-- PROVIDED INFORMATION follows --
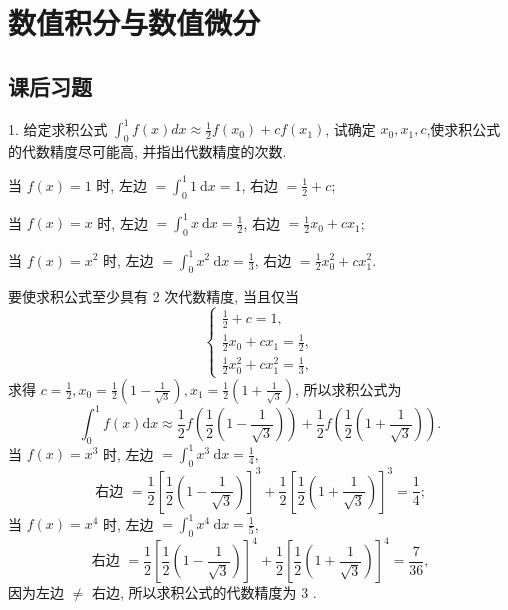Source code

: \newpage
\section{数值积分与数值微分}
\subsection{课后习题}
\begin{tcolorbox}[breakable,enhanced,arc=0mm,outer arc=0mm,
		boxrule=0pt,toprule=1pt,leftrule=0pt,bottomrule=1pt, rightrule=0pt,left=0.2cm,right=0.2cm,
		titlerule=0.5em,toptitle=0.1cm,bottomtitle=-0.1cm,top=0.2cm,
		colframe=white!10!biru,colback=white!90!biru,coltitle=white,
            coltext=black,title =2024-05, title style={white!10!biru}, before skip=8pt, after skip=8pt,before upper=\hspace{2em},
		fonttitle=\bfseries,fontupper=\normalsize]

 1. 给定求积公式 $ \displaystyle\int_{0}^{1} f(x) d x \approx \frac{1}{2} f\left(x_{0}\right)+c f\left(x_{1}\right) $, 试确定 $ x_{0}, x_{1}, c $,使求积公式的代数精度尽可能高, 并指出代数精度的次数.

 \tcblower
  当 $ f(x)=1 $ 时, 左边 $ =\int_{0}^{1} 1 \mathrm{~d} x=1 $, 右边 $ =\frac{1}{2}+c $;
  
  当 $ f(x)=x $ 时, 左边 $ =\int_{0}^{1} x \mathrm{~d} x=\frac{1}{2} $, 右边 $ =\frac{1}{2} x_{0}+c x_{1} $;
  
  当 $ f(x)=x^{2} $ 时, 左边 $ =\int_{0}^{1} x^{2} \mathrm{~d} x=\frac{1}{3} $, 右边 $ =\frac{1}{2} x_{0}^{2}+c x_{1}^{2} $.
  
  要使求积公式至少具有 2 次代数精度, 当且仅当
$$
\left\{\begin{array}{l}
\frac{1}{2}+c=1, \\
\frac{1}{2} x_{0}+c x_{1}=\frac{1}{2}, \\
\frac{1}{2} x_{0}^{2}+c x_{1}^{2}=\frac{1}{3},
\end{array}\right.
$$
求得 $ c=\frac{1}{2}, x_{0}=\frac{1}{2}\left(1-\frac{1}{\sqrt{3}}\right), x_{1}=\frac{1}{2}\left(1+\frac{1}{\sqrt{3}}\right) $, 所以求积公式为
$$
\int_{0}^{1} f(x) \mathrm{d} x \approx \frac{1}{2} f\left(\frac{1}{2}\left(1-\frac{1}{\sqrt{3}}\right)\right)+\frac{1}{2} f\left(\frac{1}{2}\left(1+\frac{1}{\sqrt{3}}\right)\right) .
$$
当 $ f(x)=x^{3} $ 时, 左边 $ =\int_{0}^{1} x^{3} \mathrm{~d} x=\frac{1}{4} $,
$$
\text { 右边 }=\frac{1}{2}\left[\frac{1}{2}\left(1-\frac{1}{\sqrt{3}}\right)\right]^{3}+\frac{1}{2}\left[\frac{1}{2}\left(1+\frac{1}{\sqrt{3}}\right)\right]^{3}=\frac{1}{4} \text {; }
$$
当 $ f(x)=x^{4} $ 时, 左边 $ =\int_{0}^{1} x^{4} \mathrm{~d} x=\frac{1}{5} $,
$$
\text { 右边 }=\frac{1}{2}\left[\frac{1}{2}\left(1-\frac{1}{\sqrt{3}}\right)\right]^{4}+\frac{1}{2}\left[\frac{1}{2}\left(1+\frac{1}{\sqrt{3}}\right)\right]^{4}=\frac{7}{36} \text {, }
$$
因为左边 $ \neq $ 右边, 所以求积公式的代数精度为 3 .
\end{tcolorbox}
-- PROVIDED INFORMATION concluded --
-- PROVIDED INFORMATION follows --
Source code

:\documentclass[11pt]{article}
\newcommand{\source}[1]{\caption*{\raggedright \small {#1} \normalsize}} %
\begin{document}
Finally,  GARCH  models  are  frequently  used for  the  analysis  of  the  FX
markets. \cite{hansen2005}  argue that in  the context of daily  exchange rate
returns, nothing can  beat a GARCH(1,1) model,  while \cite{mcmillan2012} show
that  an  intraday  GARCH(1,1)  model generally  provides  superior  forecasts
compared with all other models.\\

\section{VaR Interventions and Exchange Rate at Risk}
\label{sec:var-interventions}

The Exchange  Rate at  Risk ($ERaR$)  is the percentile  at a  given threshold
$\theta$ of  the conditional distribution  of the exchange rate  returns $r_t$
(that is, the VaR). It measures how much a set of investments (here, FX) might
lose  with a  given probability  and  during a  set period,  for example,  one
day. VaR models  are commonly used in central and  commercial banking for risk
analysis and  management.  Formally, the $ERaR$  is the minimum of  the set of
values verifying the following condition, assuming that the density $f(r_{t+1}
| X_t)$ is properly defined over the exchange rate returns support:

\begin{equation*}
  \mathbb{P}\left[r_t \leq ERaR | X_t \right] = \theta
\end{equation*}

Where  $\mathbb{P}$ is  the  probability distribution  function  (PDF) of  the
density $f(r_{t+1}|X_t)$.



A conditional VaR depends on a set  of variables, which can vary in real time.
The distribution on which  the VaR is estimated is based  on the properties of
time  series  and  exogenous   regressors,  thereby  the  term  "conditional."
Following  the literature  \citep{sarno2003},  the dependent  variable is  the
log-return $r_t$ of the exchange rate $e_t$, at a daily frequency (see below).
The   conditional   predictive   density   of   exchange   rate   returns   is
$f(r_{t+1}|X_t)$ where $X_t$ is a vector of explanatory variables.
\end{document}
-- PROVIDED INFORMATION concluded --
-- PROVIDED INFORMATION follows --
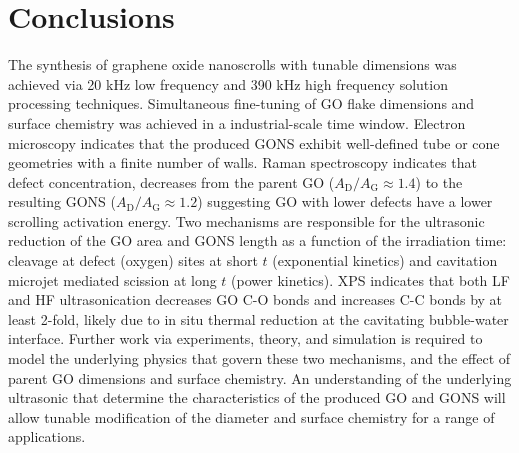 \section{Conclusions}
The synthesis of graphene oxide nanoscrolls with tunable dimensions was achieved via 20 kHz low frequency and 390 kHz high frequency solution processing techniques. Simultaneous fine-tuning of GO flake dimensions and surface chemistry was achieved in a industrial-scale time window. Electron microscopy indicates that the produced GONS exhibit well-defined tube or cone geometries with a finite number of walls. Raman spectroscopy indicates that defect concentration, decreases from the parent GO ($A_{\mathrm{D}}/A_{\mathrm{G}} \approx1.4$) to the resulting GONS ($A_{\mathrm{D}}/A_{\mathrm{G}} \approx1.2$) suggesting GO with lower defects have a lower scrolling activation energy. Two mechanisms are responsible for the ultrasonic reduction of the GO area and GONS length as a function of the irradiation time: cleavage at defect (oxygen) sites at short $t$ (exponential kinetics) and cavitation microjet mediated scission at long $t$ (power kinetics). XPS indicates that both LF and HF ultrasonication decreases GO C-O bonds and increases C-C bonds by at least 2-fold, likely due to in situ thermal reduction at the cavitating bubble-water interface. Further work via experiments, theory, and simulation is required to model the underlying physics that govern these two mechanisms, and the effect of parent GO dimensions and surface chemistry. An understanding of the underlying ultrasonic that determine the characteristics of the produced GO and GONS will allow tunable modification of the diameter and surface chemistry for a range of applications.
-- PROVIDED INFORMATION concluded --
Select the lines from the entries that include the word "time".

A conditional VaR depends on a set  of variables, which can vary in real time.
time  series  and  exogenous   regressors,  thereby  the  term  "conditional."
The synthesis of graphene oxide nanoscrolls with tunable dimensions was achieved via 20 kHz low frequency and 390 kHz high frequency solution processing techniques. Simultaneous fine-tuning of GO flake dimensions and surface chemistry was achieved in a industrial-scale time window. Electron microscopy indicates that the produced GONS exhibit well-defined tube or cone geometries with a finite number of walls. Raman spectroscopy indicates that defect concentration, decreases from the parent GO ($A_{\mathrm{D}}/A_{\mathrm{G}} \approx1.4$) to the resulting GONS ($A_{\mathrm{D}}/A_{\mathrm{G}} \approx1.2$) suggesting GO with lower defects have a lower scrolling activation energy. Two mechanisms are responsible for the ultrasonic reduction of the GO area and GONS length as a function of the irradiation time: cleavage at defect (oxygen) sites at short $t$ (exponential kinetics) and cavitation microjet mediated scission at long $t$ (power kinetics). XPS indicates that both LF and HF ultrasonication decreases GO C-O bonds and increases C-C bonds by at least 2-fold, likely due to in situ thermal reduction at the cavitating bubble-water interface. Further work via experiments, theory, and simulation is required to model the underlying physics that govern these two mechanisms, and the effect of parent GO dimensions and surface chemistry. An understanding of the underlying ultrasonic that determine the characteristics of the produced GO and GONS will allow tunable modification of the diameter and surface chemistry for a range of applications.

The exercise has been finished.